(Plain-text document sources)

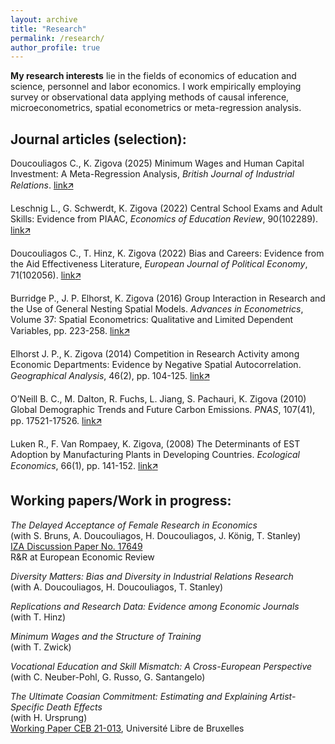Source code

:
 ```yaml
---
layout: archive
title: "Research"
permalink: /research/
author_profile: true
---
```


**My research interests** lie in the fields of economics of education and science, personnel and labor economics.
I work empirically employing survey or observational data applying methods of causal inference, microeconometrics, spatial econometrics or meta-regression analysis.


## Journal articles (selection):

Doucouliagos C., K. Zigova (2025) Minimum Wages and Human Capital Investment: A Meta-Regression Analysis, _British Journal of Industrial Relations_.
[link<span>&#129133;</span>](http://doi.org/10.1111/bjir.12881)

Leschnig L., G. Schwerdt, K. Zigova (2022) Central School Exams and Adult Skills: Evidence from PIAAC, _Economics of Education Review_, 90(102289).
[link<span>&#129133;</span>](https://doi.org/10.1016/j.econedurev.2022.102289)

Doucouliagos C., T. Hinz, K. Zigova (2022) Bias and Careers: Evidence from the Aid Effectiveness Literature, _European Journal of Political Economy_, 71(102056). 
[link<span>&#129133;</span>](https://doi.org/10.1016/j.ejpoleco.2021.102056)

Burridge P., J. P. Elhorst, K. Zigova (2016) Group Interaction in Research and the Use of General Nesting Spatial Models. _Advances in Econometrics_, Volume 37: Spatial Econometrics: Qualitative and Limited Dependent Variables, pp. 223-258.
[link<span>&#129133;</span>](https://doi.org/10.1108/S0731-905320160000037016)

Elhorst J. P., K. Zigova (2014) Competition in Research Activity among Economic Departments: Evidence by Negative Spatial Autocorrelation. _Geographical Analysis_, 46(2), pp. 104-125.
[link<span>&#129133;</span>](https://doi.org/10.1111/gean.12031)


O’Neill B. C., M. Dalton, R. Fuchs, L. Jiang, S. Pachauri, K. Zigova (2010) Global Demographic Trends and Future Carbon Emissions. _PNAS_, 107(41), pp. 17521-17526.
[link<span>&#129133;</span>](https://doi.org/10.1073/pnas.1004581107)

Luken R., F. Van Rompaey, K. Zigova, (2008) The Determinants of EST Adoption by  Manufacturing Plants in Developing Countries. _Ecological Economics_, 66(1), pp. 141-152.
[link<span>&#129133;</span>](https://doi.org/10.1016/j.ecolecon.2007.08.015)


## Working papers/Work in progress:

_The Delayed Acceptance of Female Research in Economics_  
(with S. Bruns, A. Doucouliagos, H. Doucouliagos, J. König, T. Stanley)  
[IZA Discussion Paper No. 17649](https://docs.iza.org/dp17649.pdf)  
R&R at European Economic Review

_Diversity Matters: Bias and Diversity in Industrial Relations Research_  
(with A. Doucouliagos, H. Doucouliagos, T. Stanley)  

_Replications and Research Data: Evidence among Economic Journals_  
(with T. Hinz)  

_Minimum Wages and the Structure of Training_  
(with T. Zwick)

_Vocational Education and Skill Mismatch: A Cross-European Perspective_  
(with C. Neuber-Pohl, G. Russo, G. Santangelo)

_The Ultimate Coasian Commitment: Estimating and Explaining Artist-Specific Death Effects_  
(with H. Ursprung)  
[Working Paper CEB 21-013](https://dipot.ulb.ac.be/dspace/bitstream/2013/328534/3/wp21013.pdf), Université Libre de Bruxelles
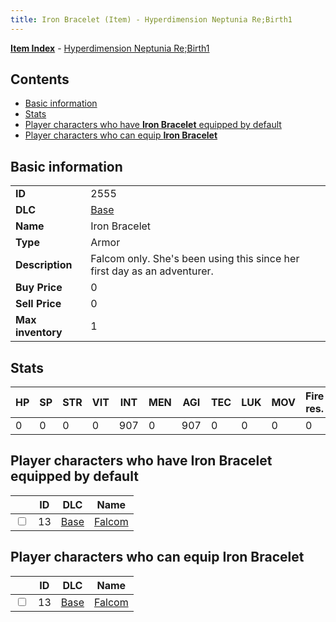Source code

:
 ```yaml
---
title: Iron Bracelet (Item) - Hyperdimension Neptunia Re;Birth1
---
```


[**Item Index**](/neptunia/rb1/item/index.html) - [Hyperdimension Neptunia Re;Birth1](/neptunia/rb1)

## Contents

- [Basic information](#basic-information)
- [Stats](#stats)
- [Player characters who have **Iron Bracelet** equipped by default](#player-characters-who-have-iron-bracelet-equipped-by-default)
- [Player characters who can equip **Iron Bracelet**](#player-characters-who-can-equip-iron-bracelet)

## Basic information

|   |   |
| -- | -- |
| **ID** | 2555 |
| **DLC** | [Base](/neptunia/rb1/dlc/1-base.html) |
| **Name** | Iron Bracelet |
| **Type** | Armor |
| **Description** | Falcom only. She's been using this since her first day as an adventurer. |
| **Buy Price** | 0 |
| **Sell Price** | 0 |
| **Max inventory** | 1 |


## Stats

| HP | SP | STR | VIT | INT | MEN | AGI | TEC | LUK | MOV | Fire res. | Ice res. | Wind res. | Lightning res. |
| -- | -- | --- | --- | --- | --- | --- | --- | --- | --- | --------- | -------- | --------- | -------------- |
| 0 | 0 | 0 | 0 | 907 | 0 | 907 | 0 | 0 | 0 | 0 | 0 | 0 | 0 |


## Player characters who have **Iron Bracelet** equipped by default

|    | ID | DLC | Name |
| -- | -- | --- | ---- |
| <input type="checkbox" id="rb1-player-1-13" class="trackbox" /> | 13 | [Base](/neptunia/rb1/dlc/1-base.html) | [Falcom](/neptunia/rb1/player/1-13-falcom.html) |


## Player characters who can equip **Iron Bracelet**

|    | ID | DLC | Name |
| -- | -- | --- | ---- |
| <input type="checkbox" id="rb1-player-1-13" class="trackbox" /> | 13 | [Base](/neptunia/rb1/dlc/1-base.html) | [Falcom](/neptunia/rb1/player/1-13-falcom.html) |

### Exercise description
Using the entries above, give the number of lines that carry the string "Wages", without anything else.

### Worked solution
2